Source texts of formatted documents
-- Opening Marker --
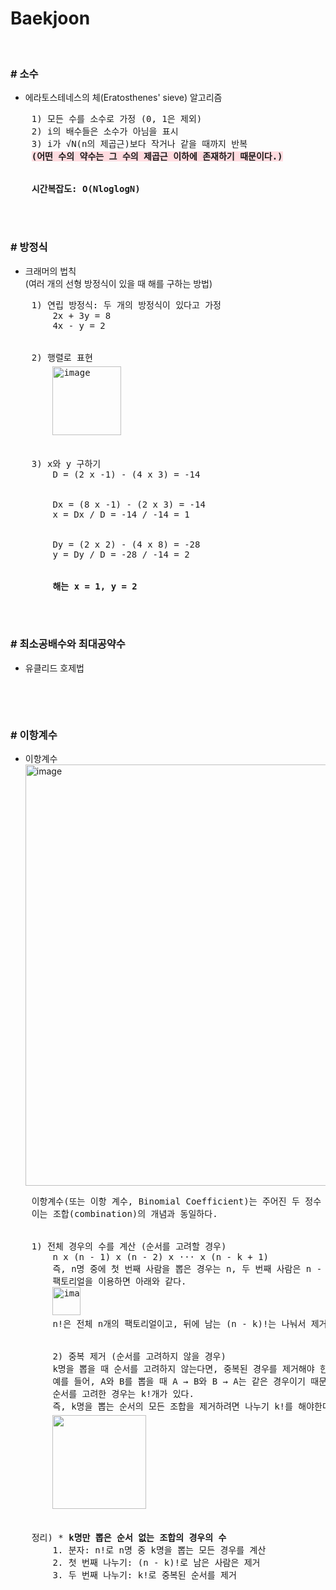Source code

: # Baekjoon

<br>
<h3># 소수</h3>
<ul>
    <li>에라토스테네스의 체(Eratosthenes' sieve) 알고리즘</li>
</ul>
<pre>
    1) 모든 수를 소수로 가정 (0, 1은 제외)
    2) i의 배수들은 소수가 아님을 표시
    3) i가 √N(n의 제곱근)보다 작거나 같을 때까지 반복
    <span style='background-color:#ffdce0'><strong>(어떤 수의 약수는 그 수의 제곱근 이하에 존재하기 때문이다.)</strong></span>
    <br>
    <span><strong>시간복잡도: O(NloglogN)</strong></span>
</pre>
<br>
<br>
<h3># 방정식</h3>
<ul>
    <li>크래머의 법칙</li>
    <span>(여러 개의 선형 방정식이 있을 때 해를 구하는 방법)</span>
</ul>
<pre>
    1) 연립 방정식: 두 개의 방정식이 있다고 가정
        2x + 3y = 8
        4x - y = 2
    <br>
    2) 행렬로 표현
        <img style="margin-top:5px;" width="110px" alt="image" src="https://github.com/user-attachments/assets/aa3639ea-d2a7-4473-9708-9fa2b51aeeb4" />
    <br>
    3) x와 y 구하기
        D = (2 x -1) - (4 x 3) = -14
        <br>
        Dx = (8 x -1) - (2 x 3) = -14
        x = Dx / D = -14 / -14 = 1
        <br>
        Dy = (2 x 2) - (4 x 8) = -28
        y = Dy / D = -28 / -14 = 2
        <br>
        <strong>해는 x = 1, y = 2</strong>
</pre>
<br>
<br>
<h3># 최소공배수와 최대공약수</h3>
<ul>
    <li>유클리드 호제법</li>
    <span></span>
</ul>
<pre>
</pre>
<br>
<br>
<h3># 이항계수</h3>
<ul>
    <li>이항계수</li>
    <span><img width="674" alt="image" src="https://github.com/user-attachments/assets/5d06afa8-275b-48d5-912b-1c7e8aa05323" /></span>
</ul>
<pre>
    이항계수(또는 이항 계수, Binomial Coefficient)는 주어진 두 정수 n과 k에 대해, n개의 항목 중에서 k개를 선택하는 방법의 수를 나타낸다.
    이는 조합(combination)의 개념과 동일하다.
    <br>
    1) 전체 경우의 수를 계산 (순서를 고려할 경우)
        n x (n - 1) x (n - 2) x ··· x (n - k + 1)
        즉, n명 중에 첫 번째 사람을 뽑은 경우는 n, 두 번째 사람은 n - 1, ... 이런 식으로 경우가 줄어들게 된다.
        팩토리얼을 이용하면 아래와 같다.
        <span><img width="45px" alt="image" src="https://github.com/user-attachments/assets/0181d328-a177-41ca-a274-f5ece685fd0b" /></span>
        n!은 전체 n개의 팩토리얼이고, 뒤에 남는 (n - k)!는 나눠서 제거한 것이다.
    <br>
        2) 중복 제거 (순서를 고려하지 않을 경우)
        k명을 뽑을 때 순서를 고려하지 않는다면, 중복된 경우를 제거해야 한다.
        예를 들어, A와 B를 뽑을 때 A → B와 B → A는 같은 경우이기 때문이다.
        순서를 고려한 경우는 k!개가 있다.
        즉, k명을 뽑는 순서의 모든 조합을 제거하려면 나누기 k!를 해야한다.
        <img style="margin-top:5px" width="150" src="https://github.com/user-attachments/assets/c92aabec-3fbc-4714-bb2d-5526e12b1d98" />
    <br>
    정리) * <strong>k명만 뽑은 순서 없는 조합의 경우의 수</strong>
        1. 분자: n!로 n명 중 k명을 뽑는 모든 경우를 계산
        2. 첫 번째 나누기: (n - k)!로 남은 사람은 제거
        3. 두 번째 나누기: k!로 중복된 순서를 제거
</pre>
-- Closing Marker --
**WORK ITEM**
Search the records for the word "고려하지". Copy each line where it appears.

**EXERCISE RESPONSE**
        2) 중복 제거 (순서를 고려하지 않을 경우)
        k명을 뽑을 때 순서를 고려하지 않는다면, 중복된 경우를 제거해야 한다.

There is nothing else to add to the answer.